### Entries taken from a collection
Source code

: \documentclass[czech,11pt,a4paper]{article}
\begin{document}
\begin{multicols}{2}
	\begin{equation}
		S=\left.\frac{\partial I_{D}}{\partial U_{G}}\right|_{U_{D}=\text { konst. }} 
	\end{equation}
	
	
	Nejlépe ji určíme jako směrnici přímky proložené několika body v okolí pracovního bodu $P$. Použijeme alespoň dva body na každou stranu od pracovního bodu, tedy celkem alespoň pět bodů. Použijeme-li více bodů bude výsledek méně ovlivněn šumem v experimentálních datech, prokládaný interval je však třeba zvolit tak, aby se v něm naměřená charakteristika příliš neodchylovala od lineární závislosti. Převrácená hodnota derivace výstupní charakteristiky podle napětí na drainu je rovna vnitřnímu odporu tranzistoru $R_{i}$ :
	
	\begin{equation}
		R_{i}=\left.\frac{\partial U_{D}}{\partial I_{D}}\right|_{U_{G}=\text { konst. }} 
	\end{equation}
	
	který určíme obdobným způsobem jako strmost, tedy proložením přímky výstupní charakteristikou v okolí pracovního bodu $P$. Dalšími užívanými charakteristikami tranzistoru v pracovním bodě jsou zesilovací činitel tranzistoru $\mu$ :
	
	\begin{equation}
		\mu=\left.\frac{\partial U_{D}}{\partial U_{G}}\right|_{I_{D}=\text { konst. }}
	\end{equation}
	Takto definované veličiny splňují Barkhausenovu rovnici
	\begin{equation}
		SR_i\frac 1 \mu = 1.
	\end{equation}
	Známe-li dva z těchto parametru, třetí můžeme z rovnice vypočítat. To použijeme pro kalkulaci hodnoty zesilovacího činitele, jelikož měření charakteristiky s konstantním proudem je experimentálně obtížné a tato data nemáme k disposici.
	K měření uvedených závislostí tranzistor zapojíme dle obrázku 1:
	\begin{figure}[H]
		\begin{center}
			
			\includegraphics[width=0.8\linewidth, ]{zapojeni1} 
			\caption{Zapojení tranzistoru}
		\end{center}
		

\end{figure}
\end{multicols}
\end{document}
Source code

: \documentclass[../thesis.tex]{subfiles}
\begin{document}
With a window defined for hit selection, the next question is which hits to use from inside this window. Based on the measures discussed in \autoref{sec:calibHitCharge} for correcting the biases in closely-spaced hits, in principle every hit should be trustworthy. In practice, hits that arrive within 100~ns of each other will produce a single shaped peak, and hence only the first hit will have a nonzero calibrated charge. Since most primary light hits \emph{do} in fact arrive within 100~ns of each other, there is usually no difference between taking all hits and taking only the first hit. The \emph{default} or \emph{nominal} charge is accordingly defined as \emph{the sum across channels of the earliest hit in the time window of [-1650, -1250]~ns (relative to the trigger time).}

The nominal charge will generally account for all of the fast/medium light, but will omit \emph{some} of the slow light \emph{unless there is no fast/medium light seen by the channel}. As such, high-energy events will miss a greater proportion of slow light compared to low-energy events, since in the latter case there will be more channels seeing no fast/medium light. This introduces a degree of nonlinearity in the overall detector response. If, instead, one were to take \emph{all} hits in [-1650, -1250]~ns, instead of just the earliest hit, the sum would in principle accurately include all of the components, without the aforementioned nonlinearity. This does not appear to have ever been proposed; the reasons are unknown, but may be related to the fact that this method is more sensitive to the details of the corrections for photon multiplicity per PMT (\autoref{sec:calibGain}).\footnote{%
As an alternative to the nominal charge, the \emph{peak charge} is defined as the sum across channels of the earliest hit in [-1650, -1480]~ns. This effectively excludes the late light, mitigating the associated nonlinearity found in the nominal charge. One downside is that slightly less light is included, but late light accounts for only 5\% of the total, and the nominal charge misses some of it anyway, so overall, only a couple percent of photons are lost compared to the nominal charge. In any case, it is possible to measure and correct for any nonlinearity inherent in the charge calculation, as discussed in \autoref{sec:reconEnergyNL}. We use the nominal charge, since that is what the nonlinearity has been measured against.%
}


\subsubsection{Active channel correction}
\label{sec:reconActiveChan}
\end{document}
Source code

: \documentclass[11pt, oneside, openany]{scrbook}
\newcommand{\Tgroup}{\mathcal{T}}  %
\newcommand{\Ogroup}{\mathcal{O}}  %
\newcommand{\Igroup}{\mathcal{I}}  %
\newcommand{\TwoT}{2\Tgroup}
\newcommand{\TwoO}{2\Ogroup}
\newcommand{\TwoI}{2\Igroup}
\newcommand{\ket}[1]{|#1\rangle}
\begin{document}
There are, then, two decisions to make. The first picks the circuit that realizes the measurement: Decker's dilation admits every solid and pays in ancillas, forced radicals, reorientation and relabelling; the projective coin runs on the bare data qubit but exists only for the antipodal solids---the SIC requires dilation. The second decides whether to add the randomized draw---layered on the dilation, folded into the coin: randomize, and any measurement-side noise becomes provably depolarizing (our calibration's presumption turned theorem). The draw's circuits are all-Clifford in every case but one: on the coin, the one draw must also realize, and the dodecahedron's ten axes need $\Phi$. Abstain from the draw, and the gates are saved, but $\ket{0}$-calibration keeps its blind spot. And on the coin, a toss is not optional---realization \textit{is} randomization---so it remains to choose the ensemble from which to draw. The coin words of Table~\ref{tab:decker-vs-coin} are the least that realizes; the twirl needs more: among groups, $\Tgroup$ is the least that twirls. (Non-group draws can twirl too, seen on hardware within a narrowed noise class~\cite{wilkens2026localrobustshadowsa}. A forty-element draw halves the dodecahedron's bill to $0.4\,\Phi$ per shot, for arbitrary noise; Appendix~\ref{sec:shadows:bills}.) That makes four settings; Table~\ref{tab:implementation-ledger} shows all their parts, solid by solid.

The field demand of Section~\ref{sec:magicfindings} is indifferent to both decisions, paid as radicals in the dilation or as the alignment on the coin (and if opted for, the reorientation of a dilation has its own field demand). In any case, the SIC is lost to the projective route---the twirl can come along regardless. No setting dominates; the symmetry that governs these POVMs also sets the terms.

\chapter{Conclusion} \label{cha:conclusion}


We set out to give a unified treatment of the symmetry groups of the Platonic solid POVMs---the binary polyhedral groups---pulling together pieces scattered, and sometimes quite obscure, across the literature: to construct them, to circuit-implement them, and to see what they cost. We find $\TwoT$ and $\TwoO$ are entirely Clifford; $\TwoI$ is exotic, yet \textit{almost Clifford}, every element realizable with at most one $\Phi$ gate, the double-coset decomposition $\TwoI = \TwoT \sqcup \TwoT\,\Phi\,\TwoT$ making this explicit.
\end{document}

### Try it
The records above must be printed again in full, exactly as written.

### Result for this task
Source code

: \documentclass[czech,11pt,a4paper]{article}
\begin{document}
\begin{multicols}{2}
	\begin{equation}
		S=\left.\frac{\partial I_{D}}{\partial U_{G}}\right|_{U_{D}=\text { konst. }} 
	\end{equation}
	
	
	Nejlépe ji určíme jako směrnici přímky proložené několika body v okolí pracovního bodu $P$. Použijeme alespoň dva body na každou stranu od pracovního bodu, tedy celkem alespoň pět bodů. Použijeme-li více bodů bude výsledek méně ovlivněn šumem v experimentálních datech, prokládaný interval je však třeba zvolit tak, aby se v něm naměřená charakteristika příliš neodchylovala od lineární závislosti. Převrácená hodnota derivace výstupní charakteristiky podle napětí na drainu je rovna vnitřnímu odporu tranzistoru $R_{i}$ :
	
	\begin{equation}
		R_{i}=\left.\frac{\partial U_{D}}{\partial I_{D}}\right|_{U_{G}=\text { konst. }} 
	\end{equation}
	
	který určíme obdobným způsobem jako strmost, tedy proložením přímky výstupní charakteristikou v okolí pracovního bodu $P$. Dalšími užívanými charakteristikami tranzistoru v pracovním bodě jsou zesilovací činitel tranzistoru $\mu$ :
	
	\begin{equation}
		\mu=\left.\frac{\partial U_{D}}{\partial U_{G}}\right|_{I_{D}=\text { konst. }}
	\end{equation}
	Takto definované veličiny splňují Barkhausenovu rovnici
	\begin{equation}
		SR_i\frac 1 \mu = 1.
	\end{equation}
	Známe-li dva z těchto parametru, třetí můžeme z rovnice vypočítat. To použijeme pro kalkulaci hodnoty zesilovacího činitele, jelikož měření charakteristiky s konstantním proudem je experimentálně obtížné a tato data nemáme k disposici.
	K měření uvedených závislostí tranzistor zapojíme dle obrázku 1:
	\begin{figure}[H]
		\begin{center}
			
			\includegraphics[width=0.8\linewidth, ]{zapojeni1} 
			\caption{Zapojení tranzistoru}
		\end{center}
		

\end{figure}
\end{multicols}
\end{document}
Source code

: \documentclass[../thesis.tex]{subfiles}
\begin{document}
With a window defined for hit selection, the next question is which hits to use from inside this window. Based on the measures discussed in \autoref{sec:calibHitCharge} for correcting the biases in closely-spaced hits, in principle every hit should be trustworthy. In practice, hits that arrive within 100~ns of each other will produce a single shaped peak, and hence only the first hit will have a nonzero calibrated charge. Since most primary light hits \emph{do} in fact arrive within 100~ns of each other, there is usually no difference between taking all hits and taking only the first hit. The \emph{default} or \emph{nominal} charge is accordingly defined as \emph{the sum across channels of the earliest hit in the time window of [-1650, -1250]~ns (relative to the trigger time).}

The nominal charge will generally account for all of the fast/medium light, but will omit \emph{some} of the slow light \emph{unless there is no fast/medium light seen by the channel}. As such, high-energy events will miss a greater proportion of slow light compared to low-energy events, since in the latter case there will be more channels seeing no fast/medium light. This introduces a degree of nonlinearity in the overall detector response. If, instead, one were to take \emph{all} hits in [-1650, -1250]~ns, instead of just the earliest hit, the sum would in principle accurately include all of the components, without the aforementioned nonlinearity. This does not appear to have ever been proposed; the reasons are unknown, but may be related to the fact that this method is more sensitive to the details of the corrections for photon multiplicity per PMT (\autoref{sec:calibGain}).\footnote{%
As an alternative to the nominal charge, the \emph{peak charge} is defined as the sum across channels of the earliest hit in [-1650, -1480]~ns. This effectively excludes the late light, mitigating the associated nonlinearity found in the nominal charge. One downside is that slightly less light is included, but late light accounts for only 5\% of the total, and the nominal charge misses some of it anyway, so overall, only a couple percent of photons are lost compared to the nominal charge. In any case, it is possible to measure and correct for any nonlinearity inherent in the charge calculation, as discussed in \autoref{sec:reconEnergyNL}. We use the nominal charge, since that is what the nonlinearity has been measured against.%
}


\subsubsection{Active channel correction}
\label{sec:reconActiveChan}
\end{document}
Source code

: \documentclass[11pt, oneside, openany]{scrbook}
\newcommand{\Tgroup}{\mathcal{T}}  %
\newcommand{\Ogroup}{\mathcal{O}}  %
\newcommand{\Igroup}{\mathcal{I}}  %
\newcommand{\TwoT}{2\Tgroup}
\newcommand{\TwoO}{2\Ogroup}
\newcommand{\TwoI}{2\Igroup}
\newcommand{\ket}[1]{|#1\rangle}
\begin{document}
There are, then, two decisions to make. The first picks the circuit that realizes the measurement: Decker's dilation admits every solid and pays in ancillas, forced radicals, reorientation and relabelling; the projective coin runs on the bare data qubit but exists only for the antipodal solids---the SIC requires dilation. The second decides whether to add the randomized draw---layered on the dilation, folded into the coin: randomize, and any measurement-side noise becomes provably depolarizing (our calibration's presumption turned theorem). The draw's circuits are all-Clifford in every case but one: on the coin, the one draw must also realize, and the dodecahedron's ten axes need $\Phi$. Abstain from the draw, and the gates are saved, but $\ket{0}$-calibration keeps its blind spot. And on the coin, a toss is not optional---realization \textit{is} randomization---so it remains to choose the ensemble from which to draw. The coin words of Table~\ref{tab:decker-vs-coin} are the least that realizes; the twirl needs more: among groups, $\Tgroup$ is the least that twirls. (Non-group draws can twirl too, seen on hardware within a narrowed noise class~\cite{wilkens2026localrobustshadowsa}. A forty-element draw halves the dodecahedron's bill to $0.4\,\Phi$ per shot, for arbitrary noise; Appendix~\ref{sec:shadows:bills}.) That makes four settings; Table~\ref{tab:implementation-ledger} shows all their parts, solid by solid.

The field demand of Section~\ref{sec:magicfindings} is indifferent to both decisions, paid as radicals in the dilation or as the alignment on the coin (and if opted for, the reorientation of a dilation has its own field demand). In any case, the SIC is lost to the projective route---the twirl can come along regardless. No setting dominates; the symmetry that governs these POVMs also sets the terms.

\chapter{Conclusion} \label{cha:conclusion}


We set out to give a unified treatment of the symmetry groups of the Platonic solid POVMs---the binary polyhedral groups---pulling together pieces scattered, and sometimes quite obscure, across the literature: to construct them, to circuit-implement them, and to see what they cost. We find $\TwoT$ and $\TwoO$ are entirely Clifford; $\TwoI$ is exotic, yet \textit{almost Clifford}, every element realizable with at most one $\Phi$ gate, the double-coset decomposition $\TwoI = \TwoT \sqcup \TwoT\,\Phi\,\TwoT$ making this explicit.
\end{document}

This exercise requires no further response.